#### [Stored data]
· · · ·

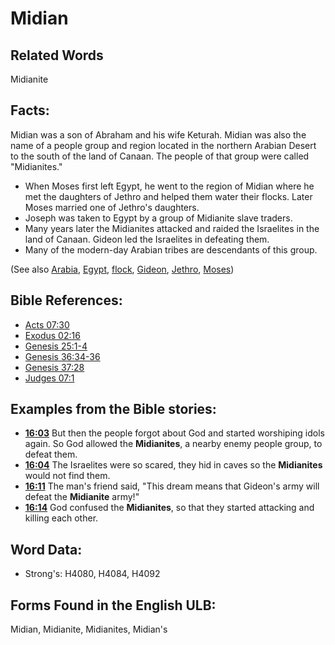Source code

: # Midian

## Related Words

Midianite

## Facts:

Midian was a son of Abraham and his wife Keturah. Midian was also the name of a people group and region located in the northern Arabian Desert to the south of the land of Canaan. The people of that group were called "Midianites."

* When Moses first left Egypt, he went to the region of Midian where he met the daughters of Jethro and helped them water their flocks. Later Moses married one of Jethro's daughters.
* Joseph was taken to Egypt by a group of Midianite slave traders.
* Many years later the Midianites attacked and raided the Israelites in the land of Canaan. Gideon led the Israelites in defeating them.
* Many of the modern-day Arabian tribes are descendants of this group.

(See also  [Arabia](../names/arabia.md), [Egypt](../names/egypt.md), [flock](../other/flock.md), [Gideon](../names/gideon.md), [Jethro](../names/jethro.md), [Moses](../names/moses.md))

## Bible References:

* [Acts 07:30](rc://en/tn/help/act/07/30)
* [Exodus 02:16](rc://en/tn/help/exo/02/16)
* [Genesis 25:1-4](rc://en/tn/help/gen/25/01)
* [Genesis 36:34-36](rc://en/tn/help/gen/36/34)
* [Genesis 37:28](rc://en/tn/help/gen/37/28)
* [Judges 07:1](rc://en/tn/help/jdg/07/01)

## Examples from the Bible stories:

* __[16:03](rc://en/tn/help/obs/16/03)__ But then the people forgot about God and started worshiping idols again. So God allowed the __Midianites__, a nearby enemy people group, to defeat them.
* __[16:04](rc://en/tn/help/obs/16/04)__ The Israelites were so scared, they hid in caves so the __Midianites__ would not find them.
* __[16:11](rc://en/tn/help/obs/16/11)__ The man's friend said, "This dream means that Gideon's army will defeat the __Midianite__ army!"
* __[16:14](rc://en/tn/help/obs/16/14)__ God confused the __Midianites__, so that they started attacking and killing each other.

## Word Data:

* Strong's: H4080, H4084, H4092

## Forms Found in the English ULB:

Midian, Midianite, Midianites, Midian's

· · · ·

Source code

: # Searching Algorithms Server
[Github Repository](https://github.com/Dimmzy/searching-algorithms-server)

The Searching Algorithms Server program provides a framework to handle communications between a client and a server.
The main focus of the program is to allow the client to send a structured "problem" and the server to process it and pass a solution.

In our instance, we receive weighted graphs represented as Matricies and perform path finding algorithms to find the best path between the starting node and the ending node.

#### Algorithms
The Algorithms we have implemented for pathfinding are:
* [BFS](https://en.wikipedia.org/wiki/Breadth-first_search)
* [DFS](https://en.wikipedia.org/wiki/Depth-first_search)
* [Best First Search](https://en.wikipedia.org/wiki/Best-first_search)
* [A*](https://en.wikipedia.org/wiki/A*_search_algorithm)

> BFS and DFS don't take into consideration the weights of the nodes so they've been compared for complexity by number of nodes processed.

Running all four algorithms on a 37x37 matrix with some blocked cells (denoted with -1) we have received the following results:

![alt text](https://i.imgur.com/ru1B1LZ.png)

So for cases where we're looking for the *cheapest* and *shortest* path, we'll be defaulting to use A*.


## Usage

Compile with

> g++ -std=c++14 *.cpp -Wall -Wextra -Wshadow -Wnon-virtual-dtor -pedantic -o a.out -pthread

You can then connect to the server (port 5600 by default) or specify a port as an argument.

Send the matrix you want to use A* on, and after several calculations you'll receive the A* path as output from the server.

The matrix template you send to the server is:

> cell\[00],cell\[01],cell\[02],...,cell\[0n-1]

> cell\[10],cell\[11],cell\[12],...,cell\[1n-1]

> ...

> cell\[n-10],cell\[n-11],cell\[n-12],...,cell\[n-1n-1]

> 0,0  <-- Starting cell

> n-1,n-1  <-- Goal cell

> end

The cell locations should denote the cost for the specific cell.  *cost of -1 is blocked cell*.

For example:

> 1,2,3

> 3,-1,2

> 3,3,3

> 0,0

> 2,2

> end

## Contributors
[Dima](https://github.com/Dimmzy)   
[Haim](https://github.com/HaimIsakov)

· · · ·

#### [WHAT IS NEEDED]
Among the lines of the records, copy out each one that contains the word "wikipedia".

#### [SOLUTION FOR THIS PROBLEM]
* [BFS](https://en.wikipedia.org/wiki/Breadth-first_search)
* [DFS](https://en.wikipedia.org/wiki/Depth-first_search)
* [Best First Search](https://en.wikipedia.org/wiki/Best-first_search)
* [A*](https://en.wikipedia.org/wiki/A*_search_algorithm)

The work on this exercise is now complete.